The input:
((

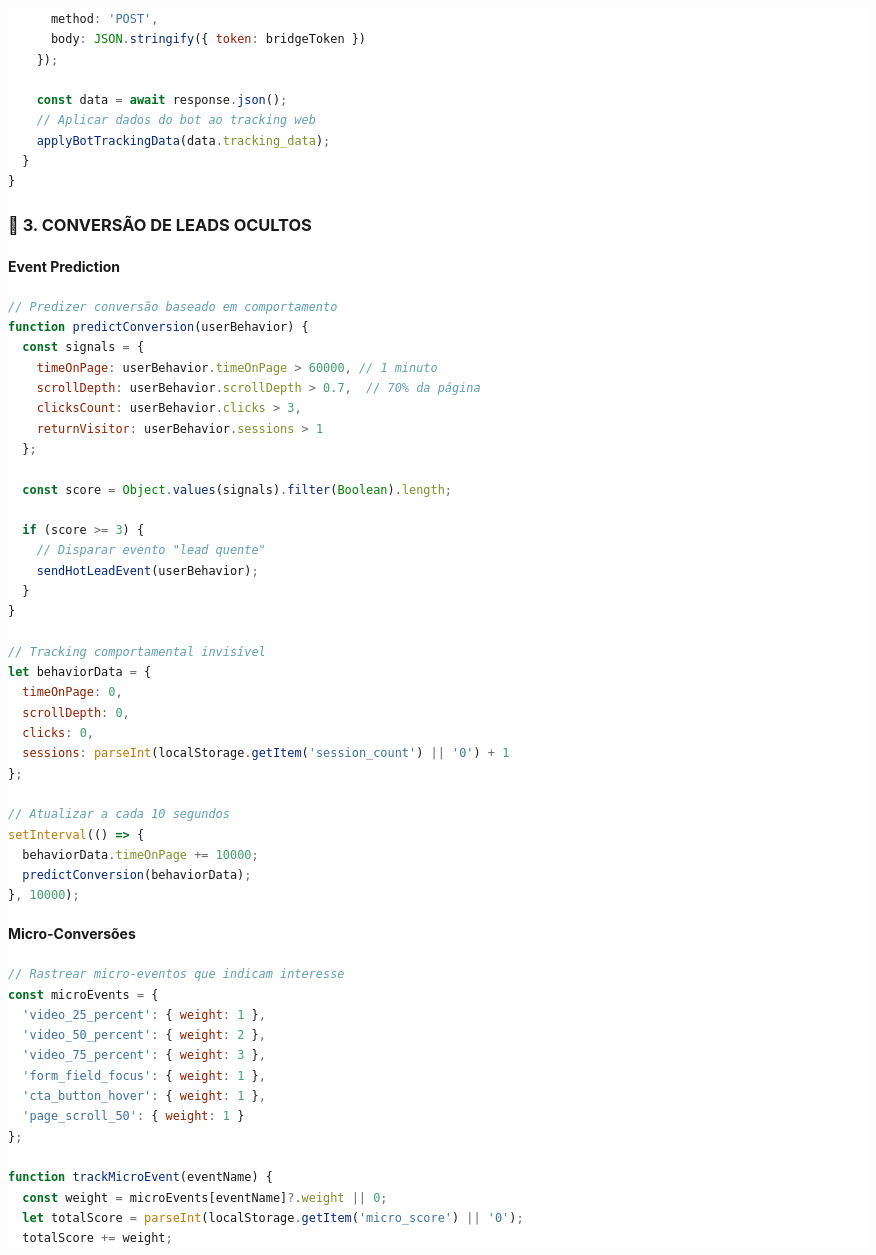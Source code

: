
 ```javascript
      method: 'POST',
      body: JSON.stringify({ token: bridgeToken })
    });
    
    const data = await response.json();
    // Aplicar dados do bot ao tracking web
    applyBotTrackingData(data.tracking_data);
  }
}
```

### 🎯 **3. CONVERSÃO DE LEADS OCULTOS**

#### **Event Prediction**
```javascript
// Predizer conversão baseado em comportamento
function predictConversion(userBehavior) {
  const signals = {
    timeOnPage: userBehavior.timeOnPage > 60000, // 1 minuto
    scrollDepth: userBehavior.scrollDepth > 0.7,  // 70% da página
    clicksCount: userBehavior.clicks > 3,
    returnVisitor: userBehavior.sessions > 1
  };
  
  const score = Object.values(signals).filter(Boolean).length;
  
  if (score >= 3) {
    // Disparar evento "lead quente"
    sendHotLeadEvent(userBehavior);
  }
}

// Tracking comportamental invisível
let behaviorData = {
  timeOnPage: 0,
  scrollDepth: 0,
  clicks: 0,
  sessions: parseInt(localStorage.getItem('session_count') || '0') + 1
};

// Atualizar a cada 10 segundos
setInterval(() => {
  behaviorData.timeOnPage += 10000;
  predictConversion(behaviorData);
}, 10000);
```

#### **Micro-Conversões**
```javascript
// Rastrear micro-eventos que indicam interesse
const microEvents = {
  'video_25_percent': { weight: 1 },
  'video_50_percent': { weight: 2 },  
  'video_75_percent': { weight: 3 },
  'form_field_focus': { weight: 1 },
  'cta_button_hover': { weight: 1 },
  'page_scroll_50': { weight: 1 }
};

function trackMicroEvent(eventName) {
  const weight = microEvents[eventName]?.weight || 0;
  let totalScore = parseInt(localStorage.getItem('micro_score') || '0');
  totalScore += weight;
```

))

About this task:
Set aside each line above that includes the string "microEvents" and report it.

Output for this task:
const microEvents = {
  const weight = microEvents[eventName]?.weight || 0;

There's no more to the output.